- **Work instructions**:
Look through the records and report how many lines include the word "Example", with no other words.

Dataset entries
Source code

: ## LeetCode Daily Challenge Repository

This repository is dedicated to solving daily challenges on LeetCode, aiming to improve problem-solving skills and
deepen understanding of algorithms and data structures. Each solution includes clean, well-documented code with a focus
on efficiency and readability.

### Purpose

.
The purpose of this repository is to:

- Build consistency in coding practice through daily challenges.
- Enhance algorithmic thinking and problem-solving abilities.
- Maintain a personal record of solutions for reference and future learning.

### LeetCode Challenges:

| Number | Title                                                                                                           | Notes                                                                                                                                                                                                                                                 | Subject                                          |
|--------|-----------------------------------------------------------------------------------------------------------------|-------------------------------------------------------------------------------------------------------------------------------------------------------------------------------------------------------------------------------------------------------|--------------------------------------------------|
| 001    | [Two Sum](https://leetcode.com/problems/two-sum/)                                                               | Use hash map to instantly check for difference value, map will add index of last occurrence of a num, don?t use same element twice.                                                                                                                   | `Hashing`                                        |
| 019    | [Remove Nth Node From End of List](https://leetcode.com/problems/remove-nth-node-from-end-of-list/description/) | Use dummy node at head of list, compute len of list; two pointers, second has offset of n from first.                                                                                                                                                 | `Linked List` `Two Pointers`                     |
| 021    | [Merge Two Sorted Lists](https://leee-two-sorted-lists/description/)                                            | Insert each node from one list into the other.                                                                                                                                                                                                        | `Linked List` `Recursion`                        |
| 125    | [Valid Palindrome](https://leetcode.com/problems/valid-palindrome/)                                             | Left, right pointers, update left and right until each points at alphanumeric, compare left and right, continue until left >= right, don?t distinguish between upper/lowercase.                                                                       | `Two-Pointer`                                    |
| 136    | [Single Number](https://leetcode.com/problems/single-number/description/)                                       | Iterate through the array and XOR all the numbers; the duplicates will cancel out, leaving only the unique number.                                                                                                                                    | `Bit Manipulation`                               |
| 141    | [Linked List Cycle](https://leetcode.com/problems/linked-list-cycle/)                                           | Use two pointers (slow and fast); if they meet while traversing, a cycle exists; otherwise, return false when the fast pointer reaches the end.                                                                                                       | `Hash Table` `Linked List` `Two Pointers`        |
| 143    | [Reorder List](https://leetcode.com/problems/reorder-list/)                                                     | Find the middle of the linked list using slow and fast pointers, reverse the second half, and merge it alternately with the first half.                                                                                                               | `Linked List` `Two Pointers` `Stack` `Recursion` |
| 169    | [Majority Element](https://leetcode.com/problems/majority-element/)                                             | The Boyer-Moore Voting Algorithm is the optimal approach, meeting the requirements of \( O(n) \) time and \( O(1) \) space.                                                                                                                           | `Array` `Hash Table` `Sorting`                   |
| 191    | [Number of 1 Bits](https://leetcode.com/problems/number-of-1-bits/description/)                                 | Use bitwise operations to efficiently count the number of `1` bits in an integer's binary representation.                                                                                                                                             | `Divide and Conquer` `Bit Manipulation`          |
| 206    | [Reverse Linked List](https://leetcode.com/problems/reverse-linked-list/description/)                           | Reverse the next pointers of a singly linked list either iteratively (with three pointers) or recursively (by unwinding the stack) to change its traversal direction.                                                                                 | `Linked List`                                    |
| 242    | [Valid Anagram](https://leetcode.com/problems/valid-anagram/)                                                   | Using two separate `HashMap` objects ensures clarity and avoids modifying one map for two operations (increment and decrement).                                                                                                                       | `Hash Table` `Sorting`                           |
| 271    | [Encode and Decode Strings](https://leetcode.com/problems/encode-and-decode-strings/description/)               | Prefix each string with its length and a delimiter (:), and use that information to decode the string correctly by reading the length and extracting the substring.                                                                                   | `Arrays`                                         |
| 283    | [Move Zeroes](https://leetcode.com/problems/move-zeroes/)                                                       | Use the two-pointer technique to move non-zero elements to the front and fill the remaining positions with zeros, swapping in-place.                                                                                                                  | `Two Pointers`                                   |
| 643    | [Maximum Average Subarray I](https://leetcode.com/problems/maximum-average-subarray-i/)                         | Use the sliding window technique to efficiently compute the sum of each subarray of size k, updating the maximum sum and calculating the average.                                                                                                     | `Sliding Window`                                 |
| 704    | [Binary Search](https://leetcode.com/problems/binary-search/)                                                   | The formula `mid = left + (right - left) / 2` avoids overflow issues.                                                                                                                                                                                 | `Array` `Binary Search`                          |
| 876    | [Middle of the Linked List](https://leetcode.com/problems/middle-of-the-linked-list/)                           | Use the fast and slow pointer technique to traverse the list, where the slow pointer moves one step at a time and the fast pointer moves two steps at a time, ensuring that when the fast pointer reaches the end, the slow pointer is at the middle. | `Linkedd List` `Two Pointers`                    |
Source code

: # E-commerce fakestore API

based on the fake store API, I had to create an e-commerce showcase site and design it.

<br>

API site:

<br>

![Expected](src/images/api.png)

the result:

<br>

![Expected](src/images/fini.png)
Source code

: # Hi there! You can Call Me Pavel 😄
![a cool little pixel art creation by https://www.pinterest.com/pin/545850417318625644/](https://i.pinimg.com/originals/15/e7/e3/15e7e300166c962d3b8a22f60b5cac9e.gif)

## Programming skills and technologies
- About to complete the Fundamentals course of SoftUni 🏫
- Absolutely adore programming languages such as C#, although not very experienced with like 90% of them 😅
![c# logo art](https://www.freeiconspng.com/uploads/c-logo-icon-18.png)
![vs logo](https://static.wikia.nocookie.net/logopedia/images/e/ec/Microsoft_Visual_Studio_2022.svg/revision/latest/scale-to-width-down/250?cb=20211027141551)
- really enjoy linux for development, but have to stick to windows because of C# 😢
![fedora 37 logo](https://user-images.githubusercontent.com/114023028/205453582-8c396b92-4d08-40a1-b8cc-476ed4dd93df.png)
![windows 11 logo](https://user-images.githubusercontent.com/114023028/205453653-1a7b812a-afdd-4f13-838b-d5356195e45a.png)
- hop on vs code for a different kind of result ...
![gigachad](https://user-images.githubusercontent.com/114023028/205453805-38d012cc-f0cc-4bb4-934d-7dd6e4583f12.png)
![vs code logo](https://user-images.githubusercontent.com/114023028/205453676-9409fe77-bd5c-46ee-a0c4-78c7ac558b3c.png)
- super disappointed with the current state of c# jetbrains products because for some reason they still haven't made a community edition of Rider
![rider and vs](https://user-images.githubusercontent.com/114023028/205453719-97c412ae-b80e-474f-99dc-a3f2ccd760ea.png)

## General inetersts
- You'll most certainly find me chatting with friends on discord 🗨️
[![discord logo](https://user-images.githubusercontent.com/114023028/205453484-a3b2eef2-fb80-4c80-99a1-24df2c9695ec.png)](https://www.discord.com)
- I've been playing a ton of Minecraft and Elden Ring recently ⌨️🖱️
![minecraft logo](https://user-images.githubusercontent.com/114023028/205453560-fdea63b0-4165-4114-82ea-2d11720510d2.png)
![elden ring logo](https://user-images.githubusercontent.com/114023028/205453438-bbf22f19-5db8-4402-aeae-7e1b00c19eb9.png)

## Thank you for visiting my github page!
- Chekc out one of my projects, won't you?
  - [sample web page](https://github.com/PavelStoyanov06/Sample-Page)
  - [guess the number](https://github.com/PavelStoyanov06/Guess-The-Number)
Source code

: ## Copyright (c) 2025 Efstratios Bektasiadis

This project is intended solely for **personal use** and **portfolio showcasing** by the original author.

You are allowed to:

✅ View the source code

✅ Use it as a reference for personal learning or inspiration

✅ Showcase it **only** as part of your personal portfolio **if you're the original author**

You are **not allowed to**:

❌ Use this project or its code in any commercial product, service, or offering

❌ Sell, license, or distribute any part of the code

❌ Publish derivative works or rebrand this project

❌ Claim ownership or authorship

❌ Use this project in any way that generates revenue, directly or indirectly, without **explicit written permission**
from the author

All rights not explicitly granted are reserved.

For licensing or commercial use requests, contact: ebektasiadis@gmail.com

---

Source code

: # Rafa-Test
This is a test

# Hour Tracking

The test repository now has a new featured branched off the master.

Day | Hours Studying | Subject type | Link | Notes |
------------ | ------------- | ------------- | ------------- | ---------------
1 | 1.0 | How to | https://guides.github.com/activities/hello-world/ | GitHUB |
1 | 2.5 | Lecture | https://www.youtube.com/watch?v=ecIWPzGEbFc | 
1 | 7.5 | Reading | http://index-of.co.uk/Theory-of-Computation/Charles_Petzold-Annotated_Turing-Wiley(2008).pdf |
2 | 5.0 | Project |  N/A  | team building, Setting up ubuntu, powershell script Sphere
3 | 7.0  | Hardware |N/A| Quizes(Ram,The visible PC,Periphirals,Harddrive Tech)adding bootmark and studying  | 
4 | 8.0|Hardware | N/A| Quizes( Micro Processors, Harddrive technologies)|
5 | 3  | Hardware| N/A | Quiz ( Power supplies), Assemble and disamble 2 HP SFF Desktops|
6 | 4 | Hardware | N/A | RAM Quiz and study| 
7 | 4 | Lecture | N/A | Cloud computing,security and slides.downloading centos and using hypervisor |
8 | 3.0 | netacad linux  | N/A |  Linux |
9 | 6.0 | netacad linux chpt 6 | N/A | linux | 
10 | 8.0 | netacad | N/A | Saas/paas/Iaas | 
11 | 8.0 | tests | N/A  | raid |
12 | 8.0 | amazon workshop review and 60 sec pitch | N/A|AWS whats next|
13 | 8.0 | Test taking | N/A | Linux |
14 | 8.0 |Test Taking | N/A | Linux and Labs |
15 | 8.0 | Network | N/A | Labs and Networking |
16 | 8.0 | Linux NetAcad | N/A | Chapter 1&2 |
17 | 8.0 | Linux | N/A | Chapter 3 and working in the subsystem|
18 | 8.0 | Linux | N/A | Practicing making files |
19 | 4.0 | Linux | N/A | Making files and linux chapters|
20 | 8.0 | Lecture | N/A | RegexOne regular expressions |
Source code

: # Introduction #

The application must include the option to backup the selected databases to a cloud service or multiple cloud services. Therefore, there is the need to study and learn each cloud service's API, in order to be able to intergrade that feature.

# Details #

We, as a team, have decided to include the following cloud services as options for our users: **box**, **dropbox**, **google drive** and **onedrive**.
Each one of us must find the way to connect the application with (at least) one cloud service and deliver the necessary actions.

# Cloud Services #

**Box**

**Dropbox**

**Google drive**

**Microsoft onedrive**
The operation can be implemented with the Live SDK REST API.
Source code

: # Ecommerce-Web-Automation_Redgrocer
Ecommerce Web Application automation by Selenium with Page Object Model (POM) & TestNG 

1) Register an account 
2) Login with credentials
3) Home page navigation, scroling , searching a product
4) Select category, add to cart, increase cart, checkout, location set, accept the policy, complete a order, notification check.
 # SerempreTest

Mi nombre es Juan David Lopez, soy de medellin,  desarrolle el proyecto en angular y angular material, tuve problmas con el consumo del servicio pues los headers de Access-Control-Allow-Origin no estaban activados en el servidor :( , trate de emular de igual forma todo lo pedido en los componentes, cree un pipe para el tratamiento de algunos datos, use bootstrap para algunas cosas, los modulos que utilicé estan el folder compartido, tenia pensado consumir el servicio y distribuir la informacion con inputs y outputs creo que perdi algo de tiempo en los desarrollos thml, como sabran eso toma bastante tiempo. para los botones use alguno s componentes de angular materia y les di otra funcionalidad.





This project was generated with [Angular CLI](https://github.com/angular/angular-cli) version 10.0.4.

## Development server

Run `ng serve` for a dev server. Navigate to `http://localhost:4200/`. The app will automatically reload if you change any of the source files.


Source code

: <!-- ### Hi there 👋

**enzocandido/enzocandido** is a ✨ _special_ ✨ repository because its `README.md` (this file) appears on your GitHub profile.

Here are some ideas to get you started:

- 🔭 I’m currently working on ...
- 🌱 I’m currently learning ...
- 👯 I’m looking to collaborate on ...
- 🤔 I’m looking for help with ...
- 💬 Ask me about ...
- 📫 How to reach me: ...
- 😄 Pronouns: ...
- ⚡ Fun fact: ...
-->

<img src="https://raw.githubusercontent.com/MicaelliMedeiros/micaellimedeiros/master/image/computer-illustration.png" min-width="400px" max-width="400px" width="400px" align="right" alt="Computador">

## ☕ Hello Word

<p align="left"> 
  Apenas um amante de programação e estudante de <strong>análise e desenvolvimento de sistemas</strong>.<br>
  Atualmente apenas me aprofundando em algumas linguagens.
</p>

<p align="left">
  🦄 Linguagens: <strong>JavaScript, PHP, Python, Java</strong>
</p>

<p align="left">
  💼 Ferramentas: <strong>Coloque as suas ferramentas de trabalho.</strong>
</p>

* * *

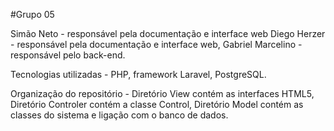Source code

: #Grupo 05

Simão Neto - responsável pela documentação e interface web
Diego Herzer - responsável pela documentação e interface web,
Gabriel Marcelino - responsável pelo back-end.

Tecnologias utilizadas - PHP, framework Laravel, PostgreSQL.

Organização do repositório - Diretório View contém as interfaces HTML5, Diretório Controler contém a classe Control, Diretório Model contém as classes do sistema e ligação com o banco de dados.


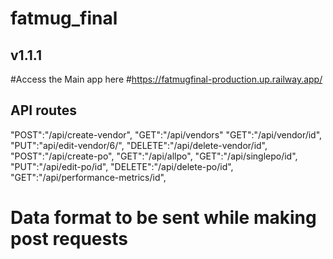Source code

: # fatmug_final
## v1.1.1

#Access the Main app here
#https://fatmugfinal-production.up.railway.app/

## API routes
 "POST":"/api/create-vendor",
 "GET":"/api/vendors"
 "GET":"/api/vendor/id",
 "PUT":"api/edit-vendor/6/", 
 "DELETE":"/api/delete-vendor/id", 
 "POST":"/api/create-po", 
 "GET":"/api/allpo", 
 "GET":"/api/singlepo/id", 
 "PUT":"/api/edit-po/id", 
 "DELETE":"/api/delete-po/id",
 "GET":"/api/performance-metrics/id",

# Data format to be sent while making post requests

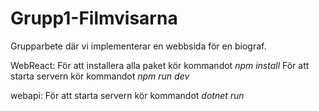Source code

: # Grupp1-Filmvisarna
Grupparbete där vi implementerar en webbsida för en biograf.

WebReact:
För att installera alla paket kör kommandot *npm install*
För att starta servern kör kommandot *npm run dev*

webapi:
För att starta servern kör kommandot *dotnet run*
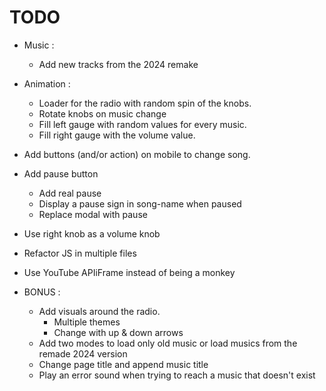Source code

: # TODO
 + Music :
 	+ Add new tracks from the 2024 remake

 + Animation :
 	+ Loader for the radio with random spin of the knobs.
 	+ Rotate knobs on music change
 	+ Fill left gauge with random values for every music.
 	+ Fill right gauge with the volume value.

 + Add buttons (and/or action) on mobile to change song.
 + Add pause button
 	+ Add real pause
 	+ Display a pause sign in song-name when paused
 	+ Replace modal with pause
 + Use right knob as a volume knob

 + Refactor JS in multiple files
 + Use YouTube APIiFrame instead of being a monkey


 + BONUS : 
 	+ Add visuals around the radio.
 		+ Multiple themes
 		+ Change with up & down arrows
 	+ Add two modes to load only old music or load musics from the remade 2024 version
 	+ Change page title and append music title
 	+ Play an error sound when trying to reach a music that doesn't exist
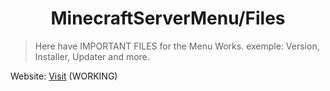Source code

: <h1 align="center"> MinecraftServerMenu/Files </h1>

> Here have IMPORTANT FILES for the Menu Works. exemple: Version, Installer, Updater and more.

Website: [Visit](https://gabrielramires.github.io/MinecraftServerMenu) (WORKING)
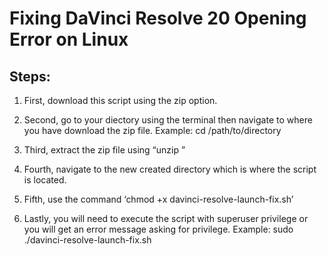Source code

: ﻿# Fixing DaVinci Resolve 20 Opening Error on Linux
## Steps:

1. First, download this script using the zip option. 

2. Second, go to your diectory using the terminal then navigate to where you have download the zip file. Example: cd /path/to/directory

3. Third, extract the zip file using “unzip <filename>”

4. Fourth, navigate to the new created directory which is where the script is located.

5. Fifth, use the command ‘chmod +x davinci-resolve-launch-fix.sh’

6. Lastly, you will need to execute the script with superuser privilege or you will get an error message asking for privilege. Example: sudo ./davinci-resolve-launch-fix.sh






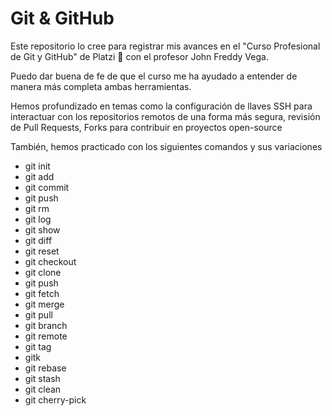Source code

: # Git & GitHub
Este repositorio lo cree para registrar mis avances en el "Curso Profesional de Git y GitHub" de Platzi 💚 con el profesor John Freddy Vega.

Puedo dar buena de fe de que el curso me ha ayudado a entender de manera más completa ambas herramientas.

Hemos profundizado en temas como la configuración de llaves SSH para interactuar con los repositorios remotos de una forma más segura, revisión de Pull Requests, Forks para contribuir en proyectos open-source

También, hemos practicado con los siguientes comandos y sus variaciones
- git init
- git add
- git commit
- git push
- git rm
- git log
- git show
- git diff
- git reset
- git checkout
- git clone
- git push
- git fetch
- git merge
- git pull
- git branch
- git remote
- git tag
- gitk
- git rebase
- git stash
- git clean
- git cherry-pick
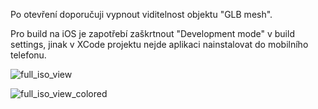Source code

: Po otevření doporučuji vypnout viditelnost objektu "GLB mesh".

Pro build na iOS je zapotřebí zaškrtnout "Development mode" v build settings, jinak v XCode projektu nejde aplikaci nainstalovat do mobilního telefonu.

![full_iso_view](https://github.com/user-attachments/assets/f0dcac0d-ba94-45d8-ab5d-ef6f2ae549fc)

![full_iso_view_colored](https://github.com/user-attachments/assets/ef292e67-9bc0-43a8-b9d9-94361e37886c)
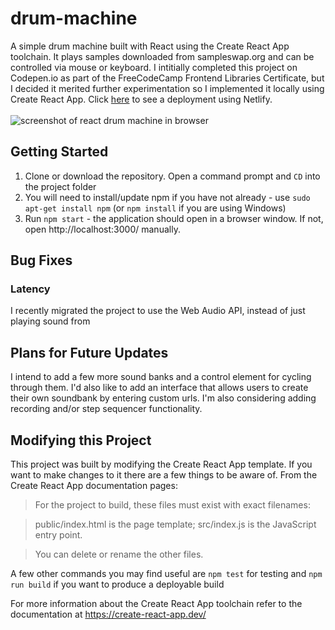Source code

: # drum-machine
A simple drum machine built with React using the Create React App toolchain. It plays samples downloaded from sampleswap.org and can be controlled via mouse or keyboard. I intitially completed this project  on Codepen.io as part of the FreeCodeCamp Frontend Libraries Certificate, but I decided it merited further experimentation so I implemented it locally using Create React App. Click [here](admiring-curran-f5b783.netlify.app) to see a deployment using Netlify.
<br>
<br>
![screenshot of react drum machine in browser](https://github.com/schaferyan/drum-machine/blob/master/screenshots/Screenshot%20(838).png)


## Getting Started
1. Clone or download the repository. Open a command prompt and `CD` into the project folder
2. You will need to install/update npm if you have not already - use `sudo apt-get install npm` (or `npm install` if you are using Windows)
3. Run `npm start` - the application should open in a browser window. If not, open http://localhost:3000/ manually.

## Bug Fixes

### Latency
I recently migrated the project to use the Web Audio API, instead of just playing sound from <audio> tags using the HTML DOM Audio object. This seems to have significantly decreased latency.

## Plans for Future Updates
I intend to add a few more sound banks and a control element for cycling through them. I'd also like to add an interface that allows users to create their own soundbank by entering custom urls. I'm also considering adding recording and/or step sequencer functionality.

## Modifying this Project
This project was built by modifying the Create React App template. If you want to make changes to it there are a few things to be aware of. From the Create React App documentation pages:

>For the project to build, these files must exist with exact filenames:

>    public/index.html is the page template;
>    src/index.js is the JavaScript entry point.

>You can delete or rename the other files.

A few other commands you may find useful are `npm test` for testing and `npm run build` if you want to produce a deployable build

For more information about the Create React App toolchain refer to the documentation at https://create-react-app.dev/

- **Task output**:
2